## Instructions for the task
With pictures omitted, output the records below exactly as they appear.

Material provided: Begin

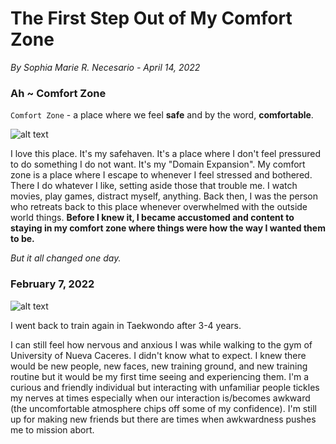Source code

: # The First Step Out of My Comfort Zone
*By Sophia Marie R. Necesario - April 14, 2022*

### Ah ~ Comfort Zone

`Comfort Zone` - a place where we feel **safe** and by the word, **comfortable**.

![alt text](https://i.pinimg.com/564x/84/4d/95/844d95529c1fb635bb7c26f436e73e50.jpg)

I love this place. It's my safehaven. It's a place where I don't feel pressured to do something I do not want. It's my "Domain Expansion". My comfort zone is a place where I escape to whenever I feel stressed and bothered. There I do whatever I like, setting aside those that trouble me. I watch movies, play games, distract myself, anything. Back then, I was the person who retreats back to this place whenever overwhelmed with the outside world things. **Before I knew it, I became accustomed and content to staying in my comfort zone where things were how the way I wanted them to be.**

*But it all changed one day.*

### February 7, 2022 

![alt text](https://i.pinimg.com/564x/2b/a7/e2/2ba7e29bccac75466bc47f4e9f090f51.jpg)

I went back to train again in Taekwondo after 3-4 years. 

I can still feel how nervous and anxious I was while walking to the gym of University of Nueva Caceres. I didn't know what to expect. I knew there would be new people, new faces, new training ground, and new training routine but it would be my first time seeing and experiencing them. I'm a curious and friendly individual but interacting with unfamiliar people tickles my nerves at times especially when our interaction is/becomes awkward (the uncomfortable atmosphere chips off some of my confidence). I'm still up for making new friends but there are times when awkwardness pushes me to mission abort.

Material provided: End

## Result
Source code

: # The First Step Out of My Comfort Zone
*By Sophia Marie R. Necesario - April 14, 2022*

### Ah ~ Comfort Zone

`Comfort Zone` - a place where we feel **safe** and by the word, **comfortable**.

![alt text](https://i.pinimg.com/564x/84/4d/95/844d95529c1fb635bb7c26f436e73e50.jpg)

I love this place. It's my safehaven. It's a place where I don't feel pressured to do something I do not want. It's my "Domain Expansion". My comfort zone is a place where I escape to whenever I feel stressed and bothered. There I do whatever I like, setting aside those that trouble me. I watch movies, play games, distract myself, anything. Back then, I was the person who retreats back to this place whenever overwhelmed with the outside world things. **Before I knew it, I became accustomed and content to staying in my comfort zone where things were how the way I wanted them to be.**

*But it all changed one day.*

### February 7, 2022 

![alt text](https://i.pinimg.com/564x/2b/a7/e2/2ba7e29bccac75466bc47f4e9f090f51.jpg)

I went back to train again in Taekwondo after 3-4 years. 

I can still feel how nervous and anxious I was while walking to the gym of University of Nueva Caceres. I didn't know what to expect. I knew there would be new people, new faces, new training ground, and new training routine but it would be my first time seeing and experiencing them. I'm a curious and friendly individual but interacting with unfamiliar people tickles my nerves at times especially when our interaction is/becomes awkward (the uncomfortable atmosphere chips off some of my confidence). I'm still up for making new friends but there are times when awkwardness pushes me to mission abort.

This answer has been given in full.